[Material provided Boundary: Start]
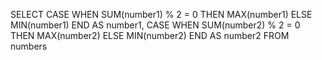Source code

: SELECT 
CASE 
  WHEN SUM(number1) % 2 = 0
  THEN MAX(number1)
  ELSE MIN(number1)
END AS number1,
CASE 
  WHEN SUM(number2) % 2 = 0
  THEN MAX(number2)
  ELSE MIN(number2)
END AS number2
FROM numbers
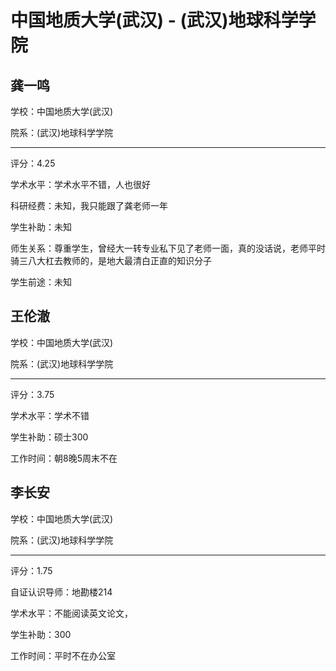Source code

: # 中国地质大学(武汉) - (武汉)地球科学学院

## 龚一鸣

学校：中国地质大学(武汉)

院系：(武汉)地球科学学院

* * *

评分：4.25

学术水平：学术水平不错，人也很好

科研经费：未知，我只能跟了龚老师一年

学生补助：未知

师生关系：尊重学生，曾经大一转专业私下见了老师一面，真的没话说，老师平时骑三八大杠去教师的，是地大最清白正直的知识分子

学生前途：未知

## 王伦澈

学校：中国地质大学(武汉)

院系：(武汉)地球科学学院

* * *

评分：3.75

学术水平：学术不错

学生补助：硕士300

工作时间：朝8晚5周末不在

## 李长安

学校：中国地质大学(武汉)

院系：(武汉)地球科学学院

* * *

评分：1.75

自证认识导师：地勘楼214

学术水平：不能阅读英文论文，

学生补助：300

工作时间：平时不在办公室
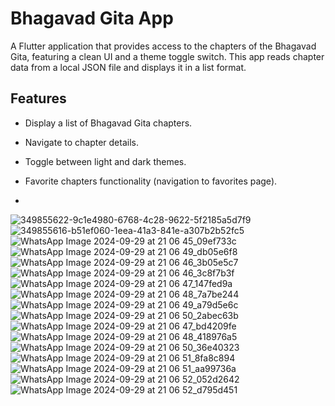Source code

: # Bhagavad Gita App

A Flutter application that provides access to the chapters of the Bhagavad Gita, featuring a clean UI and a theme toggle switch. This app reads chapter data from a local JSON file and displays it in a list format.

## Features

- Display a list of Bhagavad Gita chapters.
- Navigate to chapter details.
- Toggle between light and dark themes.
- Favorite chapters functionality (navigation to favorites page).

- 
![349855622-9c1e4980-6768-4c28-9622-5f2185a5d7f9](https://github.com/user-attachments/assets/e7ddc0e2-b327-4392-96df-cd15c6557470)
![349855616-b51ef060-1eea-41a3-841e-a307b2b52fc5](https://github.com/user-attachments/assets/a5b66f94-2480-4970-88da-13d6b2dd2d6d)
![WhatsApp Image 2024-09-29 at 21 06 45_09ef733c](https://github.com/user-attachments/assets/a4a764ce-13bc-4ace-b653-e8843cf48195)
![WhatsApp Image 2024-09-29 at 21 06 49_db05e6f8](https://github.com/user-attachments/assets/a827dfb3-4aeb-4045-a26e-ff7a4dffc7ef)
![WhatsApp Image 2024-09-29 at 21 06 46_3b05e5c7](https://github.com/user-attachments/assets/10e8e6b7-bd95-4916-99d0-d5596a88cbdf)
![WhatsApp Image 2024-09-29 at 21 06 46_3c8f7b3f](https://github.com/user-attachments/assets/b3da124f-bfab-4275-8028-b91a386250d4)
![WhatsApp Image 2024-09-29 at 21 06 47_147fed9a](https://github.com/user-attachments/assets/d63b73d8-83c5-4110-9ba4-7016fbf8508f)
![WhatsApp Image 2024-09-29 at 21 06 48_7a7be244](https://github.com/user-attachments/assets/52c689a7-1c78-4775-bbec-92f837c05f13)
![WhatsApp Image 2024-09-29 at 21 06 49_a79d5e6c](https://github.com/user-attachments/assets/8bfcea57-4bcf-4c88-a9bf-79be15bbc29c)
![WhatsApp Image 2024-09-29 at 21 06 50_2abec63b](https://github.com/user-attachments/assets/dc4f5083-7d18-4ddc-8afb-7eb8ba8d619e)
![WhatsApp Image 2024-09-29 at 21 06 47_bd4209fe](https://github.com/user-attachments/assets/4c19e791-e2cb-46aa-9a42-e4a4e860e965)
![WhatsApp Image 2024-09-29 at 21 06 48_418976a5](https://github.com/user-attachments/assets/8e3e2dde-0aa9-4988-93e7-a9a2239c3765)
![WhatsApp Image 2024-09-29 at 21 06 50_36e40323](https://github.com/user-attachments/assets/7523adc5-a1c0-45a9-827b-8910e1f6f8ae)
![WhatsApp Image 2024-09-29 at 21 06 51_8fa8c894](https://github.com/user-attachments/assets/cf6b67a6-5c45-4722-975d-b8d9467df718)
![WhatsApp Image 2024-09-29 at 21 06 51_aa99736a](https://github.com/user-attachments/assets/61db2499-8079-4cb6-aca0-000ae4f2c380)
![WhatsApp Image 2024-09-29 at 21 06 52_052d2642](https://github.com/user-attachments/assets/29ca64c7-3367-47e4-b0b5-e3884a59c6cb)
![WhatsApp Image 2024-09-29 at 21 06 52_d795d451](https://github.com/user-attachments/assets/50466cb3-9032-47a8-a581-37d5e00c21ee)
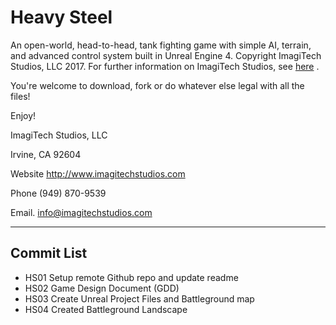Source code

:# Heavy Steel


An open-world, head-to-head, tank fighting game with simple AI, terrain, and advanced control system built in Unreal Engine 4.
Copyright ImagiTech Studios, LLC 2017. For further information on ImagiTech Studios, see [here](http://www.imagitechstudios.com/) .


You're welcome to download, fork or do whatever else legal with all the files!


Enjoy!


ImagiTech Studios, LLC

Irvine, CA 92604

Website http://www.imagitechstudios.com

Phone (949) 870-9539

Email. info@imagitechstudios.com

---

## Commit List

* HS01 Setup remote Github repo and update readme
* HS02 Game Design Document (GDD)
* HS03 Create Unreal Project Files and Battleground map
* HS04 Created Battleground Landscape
[Material provided Boundary: End]
[Material provided Boundary: Start]
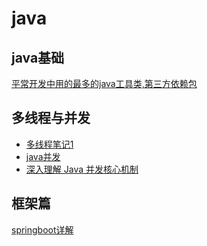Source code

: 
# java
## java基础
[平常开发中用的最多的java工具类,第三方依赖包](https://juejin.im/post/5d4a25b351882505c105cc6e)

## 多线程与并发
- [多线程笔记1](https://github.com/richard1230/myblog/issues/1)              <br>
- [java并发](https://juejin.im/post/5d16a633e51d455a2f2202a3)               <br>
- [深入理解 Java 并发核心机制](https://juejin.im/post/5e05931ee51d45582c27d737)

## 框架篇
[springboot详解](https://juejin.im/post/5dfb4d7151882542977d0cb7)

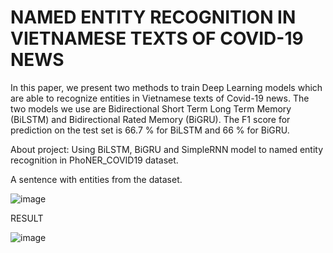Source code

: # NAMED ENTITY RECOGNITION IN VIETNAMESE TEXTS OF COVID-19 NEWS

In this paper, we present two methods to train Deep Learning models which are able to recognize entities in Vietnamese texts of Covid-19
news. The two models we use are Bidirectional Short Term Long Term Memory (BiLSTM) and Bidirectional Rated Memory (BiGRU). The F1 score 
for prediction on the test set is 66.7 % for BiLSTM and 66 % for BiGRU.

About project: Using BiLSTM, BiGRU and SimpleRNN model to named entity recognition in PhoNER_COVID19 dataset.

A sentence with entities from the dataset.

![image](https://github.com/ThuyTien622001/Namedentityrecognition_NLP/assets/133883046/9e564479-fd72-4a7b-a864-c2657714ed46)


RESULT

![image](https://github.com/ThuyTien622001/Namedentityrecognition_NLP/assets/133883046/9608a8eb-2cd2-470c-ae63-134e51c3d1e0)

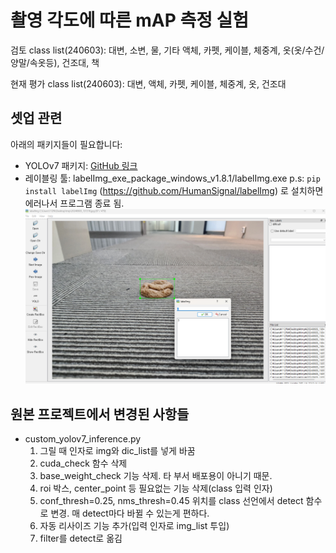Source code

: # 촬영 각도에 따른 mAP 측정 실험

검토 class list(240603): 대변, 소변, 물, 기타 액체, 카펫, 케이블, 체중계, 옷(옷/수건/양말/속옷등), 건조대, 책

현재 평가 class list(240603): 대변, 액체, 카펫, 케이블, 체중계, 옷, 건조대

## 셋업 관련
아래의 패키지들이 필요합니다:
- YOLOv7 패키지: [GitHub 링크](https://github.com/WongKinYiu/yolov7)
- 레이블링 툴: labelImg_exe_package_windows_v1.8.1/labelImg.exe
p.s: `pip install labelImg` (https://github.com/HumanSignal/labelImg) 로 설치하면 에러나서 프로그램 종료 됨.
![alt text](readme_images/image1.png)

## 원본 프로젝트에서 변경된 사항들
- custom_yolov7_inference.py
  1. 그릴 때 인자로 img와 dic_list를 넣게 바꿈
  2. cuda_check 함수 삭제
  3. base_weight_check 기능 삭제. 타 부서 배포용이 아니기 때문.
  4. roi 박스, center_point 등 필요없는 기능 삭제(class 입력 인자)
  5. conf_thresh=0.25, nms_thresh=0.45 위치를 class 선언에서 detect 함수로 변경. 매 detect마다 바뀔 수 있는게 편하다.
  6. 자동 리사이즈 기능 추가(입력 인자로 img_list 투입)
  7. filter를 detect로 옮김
[Material provided Boundary: End]
- _Action item_:
Only a number is expected: the count of lines in the data that contain the word "with".

- _Result of the task_:
3